Justin began by asking those in attendance if they had ever really felt safe when working on a database migration in their application. To no one’s surprise, nearly every respondent signified that they did not feel safe during this process.
So, why would teams need to perform a database migration in their application? A few reasons could include:
- User growth
- Lack of satisfaction with a query model or database
- The desire to invest in more resilience
- Working on a cloud migration to enable using AWS provided database instead of an on-premise database
As Justin explains, in the case of LaunchDarkly, we wanted to improve our disaster recovery abilities. We were using Mongo and PostgreSQL as our main data stores at the time, but they were not a good fit for how our data was structured. So, we moved to CockroachDB.

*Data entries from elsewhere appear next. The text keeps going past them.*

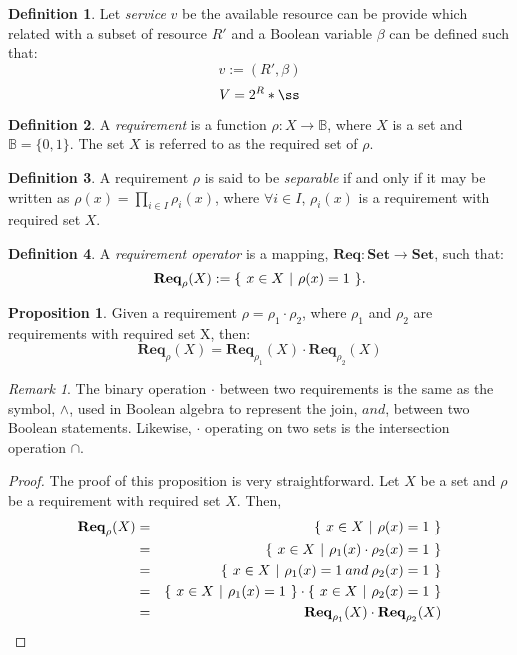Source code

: \documentclass{article}
\theoremstyle{definition}
\newtheorem{definition}{Definition}[section]
\newtheorem{proposition}{Proposition}[section]
\theoremstyle{remark}
\newtheorem*{remark}{Remark}
\newcommand{\reqfunc}[2]{#1:#2\rightarrow\mathbb{B}}
\newcommand{\reqop}[2]{\mathbf{Req}_{#1}(#2)}
\newcommand{\setbuild}[3]
{
	\{\hspace{0.05in} 
	#1 \in #2 \hspace{0.05in} 
	| \hspace{0.05in}#3\hspace{0.05in}
	\}	
}
\begin{document}
		\begin{definition}
			Let \emph{service} $v$ be the available resource can be provide which related with a subset of resource $R'$ and a Boolean variable $\beta$ can be defined such that:
			\[
			v := (R', \beta)
			\]
			\[
			V = 2^{R}*{\ss}
			\]
		\end{definition}
	
	
		\begin{definition}
			A \emph{requirement} is a function $\reqfunc{\rho}{X}$, where $X$ is a set and $\mathbb{B} = \{0,1\}$. The set $X$ is referred to as the required set of $\rho$.
		\end{definition}
		
		\begin{definition}
			A requirement $\rho$ is said to be \emph{separable} if and only if it may be written as $\rho(x) = \prod_{i \in I}{\rho_{i}(x)}$, where $\forall i \in I$, $\rho_{i}(x)$ is a requirement with required set $X$.
		\end{definition}
		
		\begin{definition}
			A \emph{requirement operator} is a mapping, $\mathbf{Req}: \mathbf{Set} \rightarrow \mathbf{Set}$, such that: \[\reqop{\rho}{X} := \setbuild{x}	{X}{\rho(x) = 1}.\]
		\end{definition}
		
		\begin{proposition}
			Given a requirement $\rho = \rho_{1}\cdot\rho_{2}$, where $\rho_{1}$ and $\rho_{2}$ are requirements with required set X, then: 
			\[
			\reqop{\rho}{X}\stackrel{~}{=}\reqop{\rho_{1}}{X}\cdot\reqop{\rho_{2}}{X}
			\]
		\end{proposition}
		
		\begin{remark}
			The binary operation $\cdot$ between two requirements is the same as the symbol, $\wedge$, used in Boolean
 			algebra to represent the join, $and$, between two Boolean statements. Likewise, $\cdot$ operating on two sets
 			is the intersection operation $\cap$. 
		\end{remark}
		
		\begin{proof}
			The proof of this proposition is very straightforward. Let $X$ be a set and $\rho$ be a requirement with
 			required set $X$. Then,
			\begin{eqnarray}
			\reqop{\rho}{X} & = & \setbuild{x}{X}{\rho(x) = 1}\\ 
			& = & \setbuild{x}{X}{\rho_{1}(x)\cdot\rho_{2}(x) = 1}\\ 
			& = & \setbuild{x}{X}{\rho_{1}(x) = 1 \mathbin{and} \rho_{2}(x) = 1}\\ 
			& = & \setbuild{x}{X}{\rho_{1}(x) = 1}\cdot\setbuild{x}{X}{\rho_{2}(x) = 1}\\
			& = & \reqop{\rho_{1}}{X}\cdot\reqop{\rho_{2}}{X}
			\end{eqnarray}
		\end{proof}
	
\end{document}
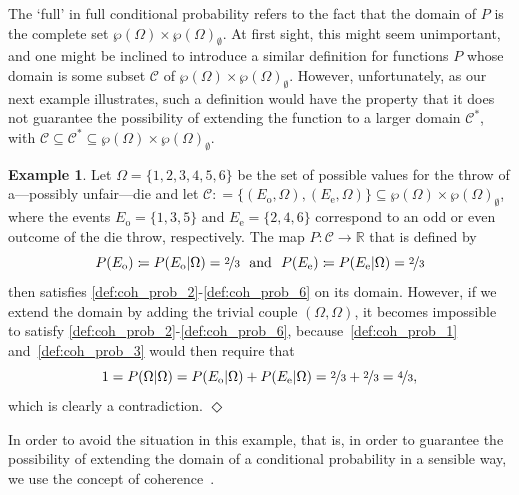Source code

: \documentclass[10pt,a4paper]{paper}
\theoremstyle{definition}
\newtheorem{exmp}{Example}
\newcommand{\reals}{\mathbb{R}}
\newcommand{\paths}{\Omega}
\newcommand{\power}{\wp(\paths)}
\newcommand{\nonemptypower}{\power_{\emptyset}}
\newcommand{\coloneqq}{:\!=}
\newcommand{\exampleend}{\hfill$\Diamond$}
\begin{document}
The `full' in full conditional probability refers to the fact that the domain of $P$ is the complete set $\power\times\nonemptypower$. At first sight, this might seem unimportant, and one might be inclined to introduce a similar definition for functions $P$ whose domain is some subset $\mathcal{C}$ of $\power\times\nonemptypower$. However, unfortunately, as our next example illustrates, such a definition would have the property that it does not guarantee the possibility of extending the function to a larger domain $\mathcal{C}^*$, with $\mathcal{C}\subseteq\mathcal{C}^*\subseteq\power\times\nonemptypower$.

\begin{exmp}\label{exmp:F1F4cannotbeextended}
Let $\Omega=\{1,2,3,4,5,6\}$ be the set of possible values for the throw of a---possibly unfair---die and let $\mathcal{C}\coloneqq\{(E_{\mathrm{o}},\Omega),(E_{\mathrm{e}},\Omega)\}\subseteq\power\times\nonemptypower$, where the events $E_{\mathrm{o}}=\{1,3,5\}$ and $E_{\mathrm{e}}=\{2,4,6\}$ correspond to an odd or even outcome of the die throw, respectively. The map $P\colon\mathcal{C}\to\reals$ that is defined by
\begin{equation*}
P(E_{\mathrm{o}})\coloneqq P(E_{\mathrm{o}}\vert\Omega)=\nicefrac{2}{3}
~\text{ and }~
P(E_{\mathrm{e}})\coloneqq P(E_{\mathrm{e}}\vert\Omega)=\nicefrac{2}{3}
\end{equation*}
then satisfies \ref{def:coh_prob_2}-\ref{def:coh_prob_6} on its domain. However, if we extend the domain by adding the trivial couple $(\Omega,\Omega)$, it becomes impossible to satisfy \ref{def:coh_prob_2}-\ref{def:coh_prob_6}, because~\ref{def:coh_prob_1} and~\ref{def:coh_prob_3} would then require that
\begin{equation*}
1=P(\Omega\vert\Omega)=P(E_{\mathrm{o}}\vert\Omega)+P(E_{\mathrm{e}}\vert\Omega)=\nicefrac{2}{3}+\nicefrac{2}{3}=\nicefrac{4}{3},
\end{equation*}
which is clearly a contradiction.
\exampleend
\end{exmp}

In order to avoid the situation in this example, that is, in order to guarantee the possibility of extending the domain of a conditional probability in a sensible way, we use the concept of coherence~\cite{berti1991coherent,DeFinetti:oT_PWtAE,regazzini1985finitely,williams1975,Williams:2007eu}.
\end{document}
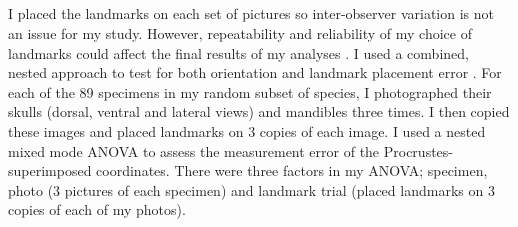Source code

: \subsection{}

	I placed the landmarks on each set of pictures so inter-observer variation is not an issue for my study.  However, repeatability and reliability of my choice of landmarks could affect the final results of my analyses \citep{Arnqvist1998}.
	I used a combined, nested approach to test for both orientation and landmark placement error \citep{Arnqvist1998, Barrow2008}. For each of the 89 specimens in my random subset of species, I photographed their skulls (dorsal, ventral and lateral views) and mandibles three times. I then copied these images and placed landmarks on 3 copies of each image. I used a nested mixed mode ANOVA to assess the measurement error of the Procrustes-superimposed coordinates. There were three factors in my ANOVA; specimen, photo (3 pictures of each specimen) and landmark trial (placed landmarks on 3 copies of each of my photos).











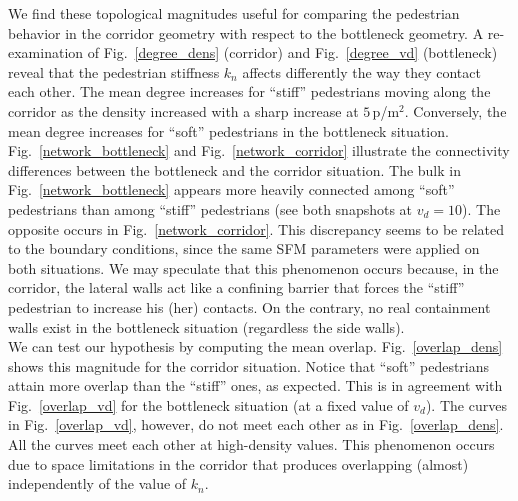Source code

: \documentclass[preprint,12pt]{elsarticle}
\begin{document}
We find these topological magnitudes useful for comparing the 
pedestrian behavior in the 
corridor geometry with respect to the bottleneck geometry. A re-examination of 
Fig.~\ref{degree_dens} (corridor) and Fig.~\ref{degree_vd} (bottleneck) reveal 
that the pedestrian stiffness $k_n$ affects differently the way they contact 
each other. The mean degree increases for ``stiff'' pedestrians moving along 
the corridor as the density increased with a sharp increase at
 $5\,$p/m$^2$. Conversely, the mean degree 
increases for ``soft'' pedestrians in the bottleneck situation.\\  

Fig.~\ref{network_bottleneck} and 
Fig.~\ref{network_corridor} illustrate the connectivity differences between 
the bottleneck and the corridor situation. The bulk in 
Fig.~\ref{network_bottleneck} appears more heavily connected among ``soft'' 
pedestrians than among ``stiff'' pedestrians (see both snapshots at $v_d=10$). 
The opposite occurs in Fig.~\ref{network_corridor}. This discrepancy seems to 
be related to the boundary conditions, since the same SFM parameters were 
applied on both situations. We may speculate that this phenomenon occurs 
because, in the corridor, the lateral walls act like a 
confining barrier that 
forces the ``stiff'' pedestrian to increase his (her) contacts. On the contrary, 
no real containment walls exist in the bottleneck situation (regardless the side 
walls). \\



We can test our hypothesis by computing the mean overlap. 
Fig.~\ref{overlap_dens} shows this magnitude for the corridor situation. Notice 
that ``soft'' pedestrians attain more overlap than the ``stiff'' 
ones, as expected. This is in agreement with Fig.~\ref{overlap_vd} for the 
bottleneck situation (at a fixed value of $v_d$). The curves in 
Fig.~\ref{overlap_vd}, however, do not meet each other as in  
Fig.~\ref{overlap_dens}. All the curves meet each other at
high-density values. This phenomenon occurs due to space limitations
in the corridor that produces overlapping (almost) independently of 
the value of $k_n$. \\
\end{document}
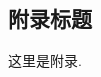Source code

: \documentclass[12pt, a4paper, oneside]{ctexart}
\begin{document}
\newpage

\printbibliography[title=参考文献]

\begin{appendices}
    \renewcommand{\thesection}{\Alph{section}}
    \section{附录标题}
    这里是附录.
\end{appendices}
\end{document}
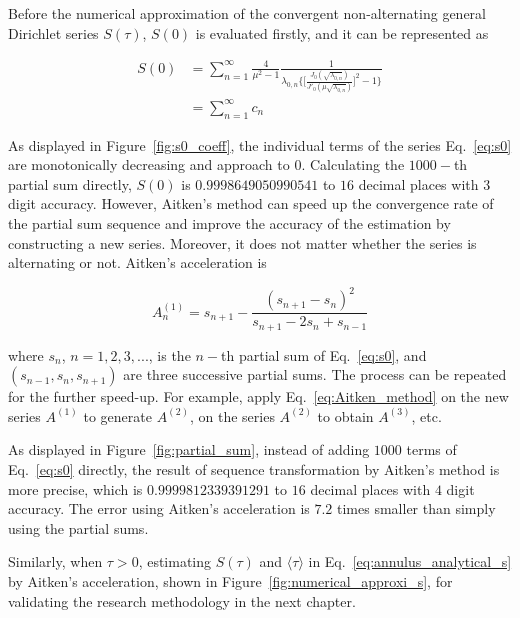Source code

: Before the numerical approximation of the convergent non-alternating
general Dirichlet series \cite{hardy2013general} $S(\tau)$, $S(0)$ is
evaluated firstly, and it can be represented as

\begin{equation}\label{eq:s0}
\begin{split}
S(0) &= \sum_{n=1}^{\infty} \frac{4}{\mu^2 - 1} \frac{1}{\lambda_{0,n} \bigg\{\bigg[\frac{J_0(\sqrt{\lambda_{0,n}})}{J'_0(\mu\sqrt{\lambda_{0,n}})}\bigg]^2 -1\bigg\}}\\
&= \sum_{n=1}^{\infty} c_n
\end{split}
\end{equation}

As displayed in Figure~\ref{fig:s0_coeff}, the individual terms of the
series Eq.~\ref{eq:s0} are monotonically decreasing and approach to
$0$. Calculating the $1000-$th partial sum directly, $S(0)$ is
$0.9998649050990541$ to $16$ decimal places with $3$ digit
accuracy. However, Aitken’s method can speed up the convergence rate
of the partial sum sequence and improve the accuracy of the estimation
by constructing a new series. Moreover, it does not matter whether the
series is alternating or not. Aitken's acceleration is

\begin{equation}\label{eq:Aitken_method}
A^{(1)}_n = s_{n+1} - \frac{(s_{n+1} - s_n)^2}{s_{n+1} - 2s_n + s_{n-1}}
\end{equation}

where  $s_n$,  $n=1,  2,  3,  ...$,  is  the  $n-$th  partial  sum  of
Eq.~\ref{eq:s0}, and  $(s_{n-1}, s_n,  s_{n+1})$ are  three successive
partial  sums.   The  process   can  be   repeated  for   the  further
speed-up.  For example,  apply Eq.~\ref{eq:Aitken_method}  on the  new
series $A^{(1)}$  to generate  $A^{(2)}$, on  the series  $A^{(2)}$ to
obtain $A^{(3)}$, etc.

As displayed in Figure~\ref{fig:partial_sum}, instead of adding $1000$
terms of Eq.~\ref{eq:s0} directly, the result of sequence
transformation by Aitken's method is more precise, which is
$0.9999812339391291$ to $16$ decimal places with $4$ digit
accuracy. The error using Aitken's acceleration is $7.2$ times smaller
than simply using the partial sums.


Similarly, when $\tau > 0$, estimating $S(\tau)$ and $\langle \tau \rangle$ in
Eq.~\ref{eq:annulus_analytical_s} by Aitken's acceleration, shown in
Figure~\ref{fig:numerical_approxi_s}, for validating the research
methodology in the next chapter.



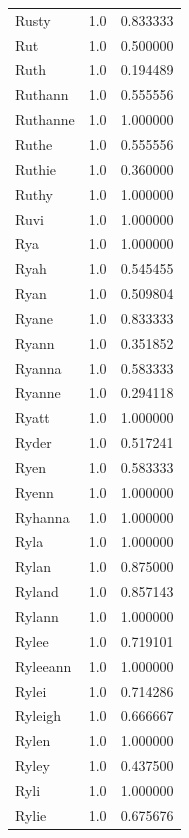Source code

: \documentclass[
  letterpaper,
  DIV=11,
  numbers=noendperiod]{scrreprt}
\begin{document}
\begin{tabular}{lrr}
Rusty           &   1.0 &   0.833333 \\
Rut             &   1.0 &   0.500000 \\
Ruth            &   1.0 &   0.194489 \\
Ruthann         &   1.0 &   0.555556 \\
Ruthanne        &   1.0 &   1.000000 \\
Ruthe           &   1.0 &   0.555556 \\
Ruthie          &   1.0 &   0.360000 \\
Ruthy           &   1.0 &   1.000000 \\
Ruvi            &   1.0 &   1.000000 \\
Rya             &   1.0 &   1.000000 \\
Ryah            &   1.0 &   0.545455 \\
Ryan            &   1.0 &   0.509804 \\
Ryane           &   1.0 &   0.833333 \\
Ryann           &   1.0 &   0.351852 \\
Ryanna          &   1.0 &   0.583333 \\
Ryanne          &   1.0 &   0.294118 \\
Ryatt           &   1.0 &   1.000000 \\
Ryder           &   1.0 &   0.517241 \\
Ryen            &   1.0 &   0.583333 \\
Ryenn           &   1.0 &   1.000000 \\
Ryhanna         &   1.0 &   1.000000 \\
Ryla            &   1.0 &   1.000000 \\
Rylan           &   1.0 &   0.875000 \\
Ryland          &   1.0 &   0.857143 \\
Rylann          &   1.0 &   1.000000 \\
Rylee           &   1.0 &   0.719101 \\
Ryleeann        &   1.0 &   1.000000 \\
Rylei           &   1.0 &   0.714286 \\
Ryleigh         &   1.0 &   0.666667 \\
Rylen           &   1.0 &   1.000000 \\
Ryley           &   1.0 &   0.437500 \\
Ryli            &   1.0 &   1.000000 \\
Rylie           &   1.0 &   0.675676 \\

\end{tabular}
\end{document}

The main objective during the migration
Now that the data storage part is settled, Justin pointed out the ultimate goal with this migration:
“The key constraint is that our users can't notice we're doing this. We don't want any downtime. We don't want a maintenance window on the weekend. We want our users to always get the correct data. We want the migration process itself not to cause performance regressions—it's not good if we add a second of latency just because we're fiddling around with a new database.”
After harkening back to Mike Zorn’s San Francisco-Oakland Bay Bridge analogy from earlier, Justin explained how the goal with this migration was to stand up the new database, connect the application to the new database, and then discard the old one. But this is something that obviously can’t be done instantly—it must be tackled gradually. However, we also needed the new changes to be immediately reversible to avoid the need for a deploy if anything went wrong. And one more thing: we also needed a way to verify that the new system was working right before switching over. That’s a lot to manage.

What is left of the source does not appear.